Ce n’est point le manque, mais plutôt l’excès d’abandon qui fut la grande faute d’Ivan Tourguenef. Il s’est vraiment trop livré, et à trop de gens. Il a trop oublié que ses amis n’avaient point, comme lui, le pouvoir d’aimer à la fois et de mépriser. Mais du moins, s’il a trop voulu être aimé, il n’a été ni un menteur, ni un hypocrite. Son âme était, comme toutes les âmes, une forêt profonde ; mais c’était une belle forêt, toute plantée de grands arbres où chantaient les oiseaux. Et qu’importe, après cela, si, parmi les arbres, quelques folles herbes poussaient, pêle-mêle avec les buissons et les fleurs sauvages ?

Je ne veux point d’autre preuve de la parfaite loyauté de l’âme de Tourguenef que les quarante-deux lettres écrites par lui, de 1852 à 1857, à Serge Timoféevitch Aksakof et à ses fils, lettres qui viennent d’être publiées dans le Messager d’Europe. Lorsque fut annoncée en Russie la publication de cette correspondance, chacun s’attendit à y trouver de nouveaux traits de malice, des observations satiriques sur les hommes et les choses, des doléances et des récriminations. Et je ne puis assez dire combien on fut déçu. Les lettres de Tourguenef débordent uniquement de bonté, de sympathie, de sollicitude passionnée pour son pays et pour ses amis. C’est en cela, surtout, que consiste leur intérêt: car ce sont de vraies lettres, la plupart très courtes, et écrites manifestement sans la moindre prétention littéraire. Mais Tourguenef y parle de lui-même avec tant de franchise, et de ses amis avec tant d’amitié, il est si simple, si cordial, si désintéressé, que tous ceux qui admirent son génie trouveraient dans ces lettres à l’admirer davantage.
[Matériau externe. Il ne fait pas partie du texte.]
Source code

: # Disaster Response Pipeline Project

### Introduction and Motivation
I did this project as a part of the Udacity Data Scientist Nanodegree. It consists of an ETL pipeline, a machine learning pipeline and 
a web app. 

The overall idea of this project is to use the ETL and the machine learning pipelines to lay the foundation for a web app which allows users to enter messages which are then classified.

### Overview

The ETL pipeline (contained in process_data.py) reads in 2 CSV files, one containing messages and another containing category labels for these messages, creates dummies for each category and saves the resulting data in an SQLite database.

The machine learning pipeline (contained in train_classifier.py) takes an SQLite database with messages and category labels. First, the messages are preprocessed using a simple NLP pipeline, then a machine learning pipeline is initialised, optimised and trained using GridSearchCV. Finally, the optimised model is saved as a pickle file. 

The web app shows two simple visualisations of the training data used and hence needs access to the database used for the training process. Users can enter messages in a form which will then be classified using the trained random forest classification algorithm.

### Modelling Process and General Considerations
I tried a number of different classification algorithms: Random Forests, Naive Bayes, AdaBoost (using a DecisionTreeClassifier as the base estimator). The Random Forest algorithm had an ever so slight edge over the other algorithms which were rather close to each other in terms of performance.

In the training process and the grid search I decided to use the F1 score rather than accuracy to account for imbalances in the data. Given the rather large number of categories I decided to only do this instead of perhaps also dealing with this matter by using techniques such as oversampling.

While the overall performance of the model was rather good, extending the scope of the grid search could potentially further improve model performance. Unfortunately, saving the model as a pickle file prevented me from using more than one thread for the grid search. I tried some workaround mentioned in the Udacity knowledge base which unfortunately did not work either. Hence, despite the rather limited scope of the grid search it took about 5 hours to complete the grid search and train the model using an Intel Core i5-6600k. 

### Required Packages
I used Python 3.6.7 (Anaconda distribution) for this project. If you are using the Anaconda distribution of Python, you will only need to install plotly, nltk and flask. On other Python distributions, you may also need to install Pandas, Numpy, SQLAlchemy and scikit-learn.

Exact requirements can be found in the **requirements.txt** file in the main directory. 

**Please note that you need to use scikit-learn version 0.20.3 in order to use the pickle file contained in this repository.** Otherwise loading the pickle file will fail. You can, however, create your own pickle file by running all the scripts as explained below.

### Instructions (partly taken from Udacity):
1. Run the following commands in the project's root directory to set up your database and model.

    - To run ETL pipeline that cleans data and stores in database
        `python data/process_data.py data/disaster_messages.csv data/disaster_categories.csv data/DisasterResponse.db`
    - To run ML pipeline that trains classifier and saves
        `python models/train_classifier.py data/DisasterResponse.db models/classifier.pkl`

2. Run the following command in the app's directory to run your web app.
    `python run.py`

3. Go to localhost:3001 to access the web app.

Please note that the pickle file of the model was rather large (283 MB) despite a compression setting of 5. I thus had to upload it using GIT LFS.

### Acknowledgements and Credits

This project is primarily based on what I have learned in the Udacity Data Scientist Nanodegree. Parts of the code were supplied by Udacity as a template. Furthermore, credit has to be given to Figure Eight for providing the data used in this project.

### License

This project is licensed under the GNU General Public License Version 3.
Serge Aksakof était, comme Tourguenef, tout ensemble un chasseur et un écrivain[1]. Il écrivait des romans, des études critiques, des souvenirs, il dirigeait une revue ; et, dans les intervalles de ses travaux littéraires, il chassait. Il aimait aussi la pêche ; c’était un premier point sur lequel il ne se rencontrait pas avec Tourguenef. Un autre point les séparait, l’opposition de leurs vues sur la destinée de la Russie. Aksakof était un ardent slavophile, ennemi de toute introduction en Russie de mœurs et d’idées de notre Occident. Tourguenef, au contraire, avait toujours aimé l’Occident, et toujours avait rêvé pour son pays une constitution libérale dans le genre des nôtres. Mais, pour ne point penser de la même façon, Tourguenef et Aksakof n’en étaient pas moins d’excellens amis. A chaque page de sa correspondance Tourguenef donne de nouveaux témoignages de son respect pour l’expérience, littéraire et cynégétique, de son correspondant. Il n’écrit pas un conte qu’il ne lui soumette, et il ne fait pas une battue dont il ne lui détaille le produit. Car ce n’est point par fantaisie d’homme de lettres qu’il a intitulé son premier livre: les Mémoires d’un chasseur ; durant tout son séjour en Russie il a été un vrai chasseur, plus préoccupé de ses fusils et de ses chiens que du succès de ses livres.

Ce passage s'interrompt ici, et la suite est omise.